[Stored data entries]
════

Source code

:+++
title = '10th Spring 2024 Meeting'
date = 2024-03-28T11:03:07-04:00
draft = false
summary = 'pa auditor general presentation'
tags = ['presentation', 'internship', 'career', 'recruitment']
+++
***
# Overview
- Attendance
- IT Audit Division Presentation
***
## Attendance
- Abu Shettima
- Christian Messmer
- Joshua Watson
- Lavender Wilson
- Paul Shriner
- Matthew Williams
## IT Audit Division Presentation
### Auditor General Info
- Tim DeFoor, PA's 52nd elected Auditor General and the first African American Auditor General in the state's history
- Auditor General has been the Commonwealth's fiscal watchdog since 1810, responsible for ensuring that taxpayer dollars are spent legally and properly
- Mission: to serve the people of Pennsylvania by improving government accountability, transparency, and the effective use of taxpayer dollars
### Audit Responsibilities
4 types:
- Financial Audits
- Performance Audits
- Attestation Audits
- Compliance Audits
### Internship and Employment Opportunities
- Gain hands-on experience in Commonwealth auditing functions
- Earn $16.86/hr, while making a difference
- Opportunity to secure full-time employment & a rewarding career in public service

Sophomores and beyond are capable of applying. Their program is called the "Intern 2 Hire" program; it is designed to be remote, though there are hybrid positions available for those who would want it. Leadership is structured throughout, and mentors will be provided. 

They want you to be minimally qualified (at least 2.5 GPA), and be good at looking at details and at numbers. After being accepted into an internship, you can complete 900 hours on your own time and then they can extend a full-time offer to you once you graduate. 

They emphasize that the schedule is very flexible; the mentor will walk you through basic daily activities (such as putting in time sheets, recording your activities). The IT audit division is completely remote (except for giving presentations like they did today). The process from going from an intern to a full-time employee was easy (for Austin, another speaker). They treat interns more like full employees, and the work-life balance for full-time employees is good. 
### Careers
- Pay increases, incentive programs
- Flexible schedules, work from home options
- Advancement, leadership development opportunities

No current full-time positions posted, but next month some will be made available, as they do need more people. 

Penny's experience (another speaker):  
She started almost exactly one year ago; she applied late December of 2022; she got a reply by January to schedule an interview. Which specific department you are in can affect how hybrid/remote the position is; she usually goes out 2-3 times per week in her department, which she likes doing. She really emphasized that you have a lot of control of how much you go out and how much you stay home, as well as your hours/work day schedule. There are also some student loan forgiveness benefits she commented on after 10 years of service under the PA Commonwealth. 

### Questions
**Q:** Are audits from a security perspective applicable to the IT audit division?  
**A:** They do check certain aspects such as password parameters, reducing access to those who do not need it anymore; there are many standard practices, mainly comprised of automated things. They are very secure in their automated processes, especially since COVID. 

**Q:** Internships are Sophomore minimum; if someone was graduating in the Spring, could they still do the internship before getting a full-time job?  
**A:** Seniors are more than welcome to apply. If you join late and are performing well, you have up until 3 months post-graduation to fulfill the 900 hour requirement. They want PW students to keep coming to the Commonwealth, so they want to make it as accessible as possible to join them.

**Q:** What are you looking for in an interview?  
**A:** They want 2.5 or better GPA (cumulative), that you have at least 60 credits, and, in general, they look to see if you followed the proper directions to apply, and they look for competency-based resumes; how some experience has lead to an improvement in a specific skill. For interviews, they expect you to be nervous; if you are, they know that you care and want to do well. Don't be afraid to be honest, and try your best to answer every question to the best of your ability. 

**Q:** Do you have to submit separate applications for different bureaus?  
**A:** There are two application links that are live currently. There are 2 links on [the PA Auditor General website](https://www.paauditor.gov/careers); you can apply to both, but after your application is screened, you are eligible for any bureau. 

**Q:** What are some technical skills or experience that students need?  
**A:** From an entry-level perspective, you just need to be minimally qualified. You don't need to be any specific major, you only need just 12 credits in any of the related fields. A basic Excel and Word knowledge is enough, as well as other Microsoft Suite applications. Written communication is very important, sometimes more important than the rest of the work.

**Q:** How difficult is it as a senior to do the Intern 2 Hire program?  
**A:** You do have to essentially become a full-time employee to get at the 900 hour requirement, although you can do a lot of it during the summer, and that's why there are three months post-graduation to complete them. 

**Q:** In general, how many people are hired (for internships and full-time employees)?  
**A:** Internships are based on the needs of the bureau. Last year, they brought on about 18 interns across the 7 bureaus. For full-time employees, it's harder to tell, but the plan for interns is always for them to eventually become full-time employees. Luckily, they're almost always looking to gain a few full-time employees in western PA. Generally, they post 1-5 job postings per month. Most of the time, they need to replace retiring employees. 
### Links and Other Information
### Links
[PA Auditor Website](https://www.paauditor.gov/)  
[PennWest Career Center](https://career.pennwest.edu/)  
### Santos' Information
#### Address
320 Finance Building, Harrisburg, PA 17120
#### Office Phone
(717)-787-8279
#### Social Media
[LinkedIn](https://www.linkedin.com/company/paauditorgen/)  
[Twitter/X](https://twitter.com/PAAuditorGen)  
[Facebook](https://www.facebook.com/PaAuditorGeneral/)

════

- Work to complete
Write out every entry exactly as it appears.

- Answer section
Source code

:+++
title = '10th Spring 2024 Meeting'
date = 2024-03-28T11:03:07-04:00
draft = false
summary = 'pa auditor general presentation'
tags = ['presentation', 'internship', 'career', 'recruitment']
+++
***
# Overview
- Attendance
- IT Audit Division Presentation
***
## Attendance
- Abu Shettima
- Christian Messmer
- Joshua Watson
- Lavender Wilson
- Paul Shriner
- Matthew Williams
## IT Audit Division Presentation
### Auditor General Info
- Tim DeFoor, PA's 52nd elected Auditor General and the first African American Auditor General in the state's history
- Auditor General has been the Commonwealth's fiscal watchdog since 1810, responsible for ensuring that taxpayer dollars are spent legally and properly
- Mission: to serve the people of Pennsylvania by improving government accountability, transparency, and the effective use of taxpayer dollars
### Audit Responsibilities
4 types:
- Financial Audits
- Performance Audits
- Attestation Audits
- Compliance Audits
### Internship and Employment Opportunities
- Gain hands-on experience in Commonwealth auditing functions
- Earn $16.86/hr, while making a difference
- Opportunity to secure full-time employment & a rewarding career in public service

Sophomores and beyond are capable of applying. Their program is called the "Intern 2 Hire" program; it is designed to be remote, though there are hybrid positions available for those who would want it. Leadership is structured throughout, and mentors will be provided. 

They want you to be minimally qualified (at least 2.5 GPA), and be good at looking at details and at numbers. After being accepted into an internship, you can complete 900 hours on your own time and then they can extend a full-time offer to you once you graduate. 

They emphasize that the schedule is very flexible; the mentor will walk you through basic daily activities (such as putting in time sheets, recording your activities). The IT audit division is completely remote (except for giving presentations like they did today). The process from going from an intern to a full-time employee was easy (for Austin, another speaker). They treat interns more like full employees, and the work-life balance for full-time employees is good. 
### Careers
- Pay increases, incentive programs
- Flexible schedules, work from home options
- Advancement, leadership development opportunities

No current full-time positions posted, but next month some will be made available, as they do need more people. 

Penny's experience (another speaker):  
She started almost exactly one year ago; she applied late December of 2022; she got a reply by January to schedule an interview. Which specific department you are in can affect how hybrid/remote the position is; she usually goes out 2-3 times per week in her department, which she likes doing. She really emphasized that you have a lot of control of how much you go out and how much you stay home, as well as your hours/work day schedule. There are also some student loan forgiveness benefits she commented on after 10 years of service under the PA Commonwealth. 

### Questions
**Q:** Are audits from a security perspective applicable to the IT audit division?  
**A:** They do check certain aspects such as password parameters, reducing access to those who do not need it anymore; there are many standard practices, mainly comprised of automated things. They are very secure in their automated processes, especially since COVID. 

**Q:** Internships are Sophomore minimum; if someone was graduating in the Spring, could they still do the internship before getting a full-time job?  
**A:** Seniors are more than welcome to apply. If you join late and are performing well, you have up until 3 months post-graduation to fulfill the 900 hour requirement. They want PW students to keep coming to the Commonwealth, so they want to make it as accessible as possible to join them.

**Q:** What are you looking for in an interview?  
**A:** They want 2.5 or better GPA (cumulative), that you have at least 60 credits, and, in general, they look to see if you followed the proper directions to apply, and they look for competency-based resumes; how some experience has lead to an improvement in a specific skill. For interviews, they expect you to be nervous; if you are, they know that you care and want to do well. Don't be afraid to be honest, and try your best to answer every question to the best of your ability. 

**Q:** Do you have to submit separate applications for different bureaus?  
**A:** There are two application links that are live currently. There are 2 links on [the PA Auditor General website](https://www.paauditor.gov/careers); you can apply to both, but after your application is screened, you are eligible for any bureau. 

**Q:** What are some technical skills or experience that students need?  
**A:** From an entry-level perspective, you just need to be minimally qualified. You don't need to be any specific major, you only need just 12 credits in any of the related fields. A basic Excel and Word knowledge is enough, as well as other Microsoft Suite applications. Written communication is very important, sometimes more important than the rest of the work.

**Q:** How difficult is it as a senior to do the Intern 2 Hire program?  
**A:** You do have to essentially become a full-time employee to get at the 900 hour requirement, although you can do a lot of it during the summer, and that's why there are three months post-graduation to complete them. 

**Q:** In general, how many people are hired (for internships and full-time employees)?  
**A:** Internships are based on the needs of the bureau. Last year, they brought on about 18 interns across the 7 bureaus. For full-time employees, it's harder to tell, but the plan for interns is always for them to eventually become full-time employees. Luckily, they're almost always looking to gain a few full-time employees in western PA. Generally, they post 1-5 job postings per month. Most of the time, they need to replace retiring employees. 
### Links and Other Information
### Links
[PA Auditor Website](https://www.paauditor.gov/)  
[PennWest Career Center](https://career.pennwest.edu/)  
### Santos' Information
#### Address
320 Finance Building, Harrisburg, PA 17120
#### Office Phone
(717)-787-8279
#### Social Media
[LinkedIn](https://www.linkedin.com/company/paauditorgen/)  
[Twitter/X](https://twitter.com/PAAuditorGen)  
[Facebook](https://www.facebook.com/PaAuditorGeneral/)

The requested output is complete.